Material to process
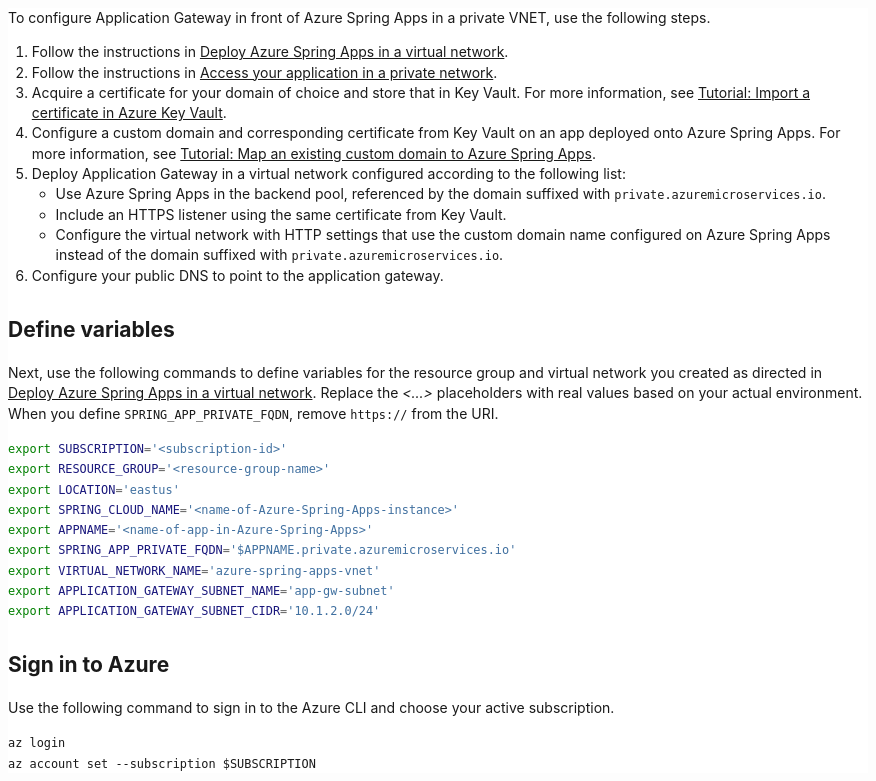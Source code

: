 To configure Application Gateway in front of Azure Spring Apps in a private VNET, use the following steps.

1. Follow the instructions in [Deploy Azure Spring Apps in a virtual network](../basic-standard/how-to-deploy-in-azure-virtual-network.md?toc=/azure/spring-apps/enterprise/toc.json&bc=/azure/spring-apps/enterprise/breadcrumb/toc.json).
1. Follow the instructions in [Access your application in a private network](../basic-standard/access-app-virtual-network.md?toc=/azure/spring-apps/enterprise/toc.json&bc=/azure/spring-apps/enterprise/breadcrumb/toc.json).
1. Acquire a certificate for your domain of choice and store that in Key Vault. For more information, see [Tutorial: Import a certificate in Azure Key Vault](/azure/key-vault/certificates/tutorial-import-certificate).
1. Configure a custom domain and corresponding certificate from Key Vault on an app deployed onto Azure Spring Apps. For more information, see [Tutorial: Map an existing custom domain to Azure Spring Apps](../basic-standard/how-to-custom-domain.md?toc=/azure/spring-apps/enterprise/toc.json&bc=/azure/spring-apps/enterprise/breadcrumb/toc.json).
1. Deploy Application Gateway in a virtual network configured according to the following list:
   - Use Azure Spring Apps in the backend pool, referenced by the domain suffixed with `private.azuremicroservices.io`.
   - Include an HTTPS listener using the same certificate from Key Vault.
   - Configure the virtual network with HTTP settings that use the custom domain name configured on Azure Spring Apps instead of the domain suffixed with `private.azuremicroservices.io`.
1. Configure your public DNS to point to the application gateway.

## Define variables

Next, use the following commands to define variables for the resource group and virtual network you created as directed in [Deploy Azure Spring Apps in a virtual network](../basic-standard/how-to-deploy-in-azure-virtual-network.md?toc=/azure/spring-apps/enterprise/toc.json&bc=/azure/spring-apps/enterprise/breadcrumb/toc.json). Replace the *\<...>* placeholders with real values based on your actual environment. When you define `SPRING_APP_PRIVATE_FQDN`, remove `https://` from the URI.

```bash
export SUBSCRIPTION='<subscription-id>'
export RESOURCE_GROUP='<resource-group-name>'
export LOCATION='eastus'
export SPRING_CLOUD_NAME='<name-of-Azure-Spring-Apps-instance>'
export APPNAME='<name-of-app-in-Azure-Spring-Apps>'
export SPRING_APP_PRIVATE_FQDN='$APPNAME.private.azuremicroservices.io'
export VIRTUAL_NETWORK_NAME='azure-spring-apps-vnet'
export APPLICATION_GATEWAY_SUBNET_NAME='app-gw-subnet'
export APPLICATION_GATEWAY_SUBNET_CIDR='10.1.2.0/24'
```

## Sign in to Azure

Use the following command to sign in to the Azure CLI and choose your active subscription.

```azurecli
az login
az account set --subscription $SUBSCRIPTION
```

Exercise
Give again exactly the lines running from the beginning of the material above through the line that contains "1. Configure a", and leave out every picture.

Exercise solution
Source code

: To configure Application Gateway in front of Azure Spring Apps in a private VNET, use the following steps.

1. Follow the instructions in [Deploy Azure Spring Apps in a virtual network](../basic-standard/how-to-deploy-in-azure-virtual-network.md?toc=/azure/spring-apps/enterprise/toc.json&bc=/azure/spring-apps/enterprise/breadcrumb/toc.json).
1. Follow the instructions in [Access your application in a private network](../basic-standard/access-app-virtual-network.md?toc=/azure/spring-apps/enterprise/toc.json&bc=/azure/spring-apps/enterprise/breadcrumb/toc.json).
1. Acquire a certificate for your domain of choice and store that in Key Vault. For more information, see [Tutorial: Import a certificate in Azure Key Vault](/azure/key-vault/certificates/tutorial-import-certificate).
1. Configure a custom domain and corresponding certificate from Key Vault on an app deployed onto Azure Spring Apps. For more information, see [Tutorial: Map an existing custom domain to Azure Spring Apps](../basic-standard/how-to-custom-domain.md?toc=/azure/spring-apps/enterprise/toc.json&bc=/azure/spring-apps/enterprise/breadcrumb/toc.json).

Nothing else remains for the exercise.